The International Criminal Court (ICC) prosecutor and judges, who issued an arrest warrant against Russian President Vladimir Putin, have become the targets of a criminal case, Russia's Investigative Committee announced on Monday, according to a media report.

In a Telegram post, the committee said that it has opened cases against ICC prosecutor Karim Ahmad Khan, as well as judges Tomoko Akane, Rosario Salvatore Aitala and Sergio Gerardo Ugalde Godinez, RT reported.

Khan had sent a petition on February 22 to the ICC Pre-Trial Chamber to obtain warrants for the arrest of Putin and Russia's Commissioner for Children's Rights, Maria Lvova-Belova, whom he accused of being responsible for the "illegal deportation of children from Ukraine".

The petition was approved by the aforementioned judges, RT reported.

Russia's investigative committee has described the ICC prosecutions as "obviously illegal, since there are no grounds for criminal liability". It also pointed to the 1973 UN Protection of Diplomats Convention, which grants heads of states absolute immunity from the jurisdiction of foreign countries.

The committee considers Khan's actions a crime under Russian law for "knowingly bringing an innocent person to criminal liability, combined with unlawfully accusing a person of committing a grave or especially grave crime".


He is also charged with preparing an attack on a representative of a foreign state "with the intention of complicating international relations", RT reported.

The three judges are being accused of attacking a foreign state representative as well as attempting a "deliberately unlawful detention".

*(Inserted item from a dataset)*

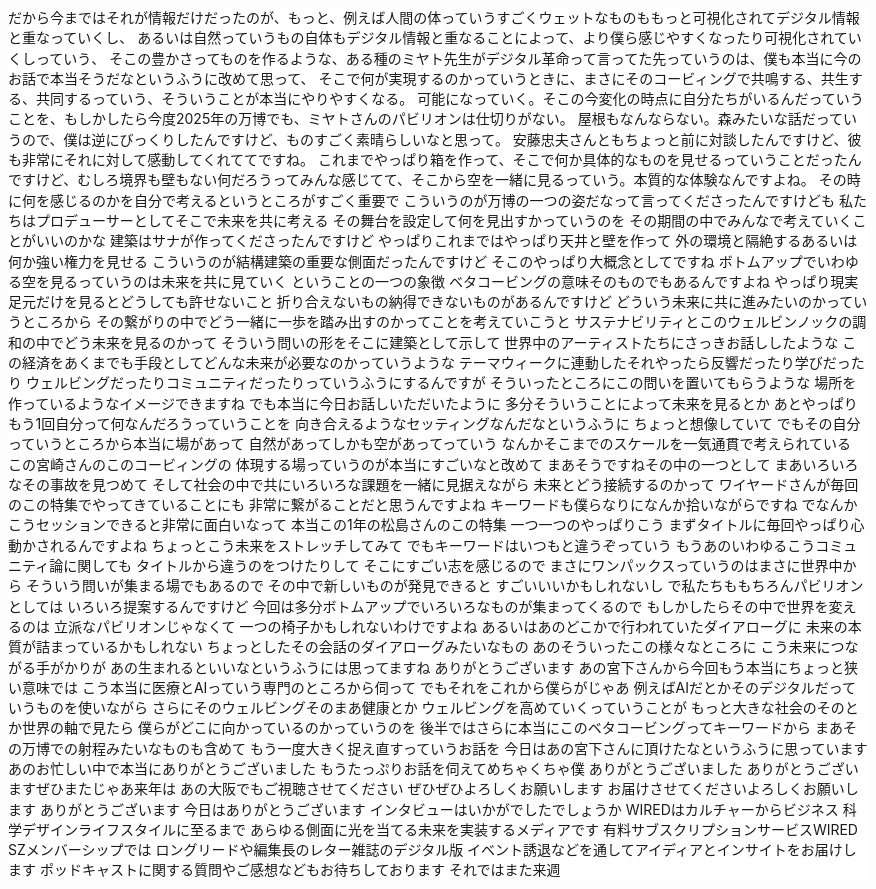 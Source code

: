 だから今まではそれが情報だけだったのが、もっと、例えば人間の体っていうすごくウェットなものももっと可視化されてデジタル情報と重なっていくし、 あるいは自然っていうもの自体もデジタル情報と重なることによって、より僕ら感じやすくなったり可視化されていくしっていう、 そこの豊かさってものを作るような、ある種のミヤト先生がデジタル革命って言ってた先っていうのは、僕も本当に今のお話で本当そうだなというふうに改めて思って、 そこで何が実現するのかっていうときに、まさにそのコービィングで共鳴する、共生する、共同するっていう、そういうことが本当にやりやすくなる。 可能になっていく。そこの今変化の時点に自分たちがいるんだっていうことを、もしかしたら今度2025年の万博でも、ミヤトさんのパビリオンは仕切りがない。 屋根もなんならない。森みたいな話だっていうので、僕は逆にびっくりしたんですけど、ものすごく素晴らしいなと思って。 安藤忠夫さんともちょっと前に対談したんですけど、彼も非常にそれに対して感動してくれててですね。 これまでやっぱり箱を作って、そこで何か具体的なものを見せるっていうことだったんですけど、むしろ境界も壁もない何だろうってみんな感じてて、そこから空を一緒に見るっていう。本質的な体験なんですよね。 その時に何を感じるのかを自分で考えるというところがすごく重要で こういうのが万博の一つの姿だなって言ってくださったんですけども 私たちはプロデューサーとしてそこで未来を共に考える その舞台を設定して何を見出すかっていうのを その期間の中でみんなで考えていくことがいいのかな 建築はサナが作ってくださったんですけど やっぱりこれまではやっぱり天井と壁を作って 外の環境と隔絶するあるいは何か強い権力を見せる こういうのが結構建築の重要な側面だったんですけど そこのやっぱり大概念としてですね ボトムアップでいわゆる空を見るっていうのは未来を共に見ていく ということの一つの象徴 ベタコービングの意味そのものでもあるんですよね やっぱり現実足元だけを見るとどうしても許せないこと 折り合えないもの納得できないものがあるんですけど どういう未来に共に進みたいのかっていうところから その繋がりの中でどう一緒に一歩を踏み出すのかってことを考えていこうと サステナビリティとこのウェルビンノックの調和の中でどう未来を見るのかって そういう問いの形をそこに建築として示して 世界中のアーティストたちにさっきお話ししたような この経済をあくまでも手段としてどんな未来が必要なのかっていうような テーマウィークに連動したそれやったら反響だったり学びだったり ウェルビングだったりコミュニティだったりっていうふうにするんですが そういったところにこの問いを置いてもらうような 場所を作っているようなイメージできますね でも本当に今日お話しいただいたように 多分そういうことによって未来を見るとか あとやっぱりもう1回自分って何なんだろうっていうことを 向き合えるようなセッティングなんだなというふうに ちょっと想像していて でもその自分っていうところから本当に場があって 自然があってしかも空があってっていう なんかそこまでのスケールを一気通貫で考えられている この宮崎さんのこのコービィングの 体現する場っていうのが本当にすごいなと改めて まあそうですねその中の一つとして まあいろいろなその事故を見つめて そして社会の中で共にいろいろな課題を一緒に見据えながら 未来とどう接続するのかって ワイヤードさんが毎回のこの特集でやってきていることにも 非常に繋がることだと思うんですよね キーワードも僕らなりになんか拾いながらですね でなんかこうセッションできると非常に面白いなって 本当この1年の松島さんのこの特集 一つ一つのやっぱりこう まずタイトルに毎回やっぱり心動かされるんですよね ちょっとこう未来をストレッチしてみて でもキーワードはいつもと違うぞっていう もうあのいわゆるこうコミュニティ論に関しても タイトルから違うのをつけたりして そこにすごい志を感じるので まさにワンパックスっていうのはまさに世界中から そういう問いが集まる場でもあるので その中で新しいものが発見できると すごいいいかもしれないし で私たちももちろんパビリオンとしては いろいろ提案するんですけど 今回は多分ボトムアップでいろいろなものが集まってくるので もしかしたらその中で世界を変えるのは 立派なパビリオンじゃなくて 一つの椅子かもしれないわけですよね あるいはあのどこかで行われていたダイアローグに 未来の本質が詰まっているかもしれない ちょっとしたその会話のダイアローグみたいなもの あのそういったこの様々なところに こう未来につながる手がかりが あの生まれるといいなというふうには思ってますね ありがとうございます あの宮下さんから今回もう本当にちょっと狭い意味では こう本当に医療とAIっていう専門のところから伺って でもそれをこれから僕らがじゃあ 例えばAIだとかそのデジタルだっていうものを使いながら さらにそのウェルビングそのまあ健康とか ウェルビングを高めていくっていうことが もっと大きな社会のそのとか世界の軸で見たら 僕らがどこに向かっているのかっていうのを 後半ではさらに本当にこのベタコービングってキーワードから まあその万博での射程みたいなものも含めて もう一度大きく捉え直すっていうお話を 今日はあの宮下さんに頂けたなというふうに思っています あのお忙しい中で本当にありがとうございました もうたっぷりお話を伺えてめちゃくちゃ僕 ありがとうございました ありがとうございますぜひまたじゃあ来年は あの大阪でもご視聴させてください ぜひぜひよろしくお願いします お届けさせてくださいよろしくお願いします ありがとうございます 今日はありがとうございます インタビューはいかがでしたでしょうか WIREDはカルチャーからビジネス 科学デザインライフスタイルに至るまで あらゆる側面に光を当てる未来を実装するメディアです 有料サブスクリプションサービスWIRED SZメンバーシップでは ロングリードや編集長のレター雑誌のデジタル版 イベント誘退などを通してアイディアとインサイトをお届けします ポッドキャストに関する質問やご感想などもお待ちしております それではまた来週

Russia has disregarded the ICC warrant as having no legal basis, with ex-President Dmitry Medvedev suggesting that it was a sign of the collapse of international law. He also described the ICC as "wanted by nobody" and said it had a poor record of holding high-profile suspects accountable, explicit pro-Western bias and had failed to investigate US war crimes in Afghanistan and Iraq, RT reported.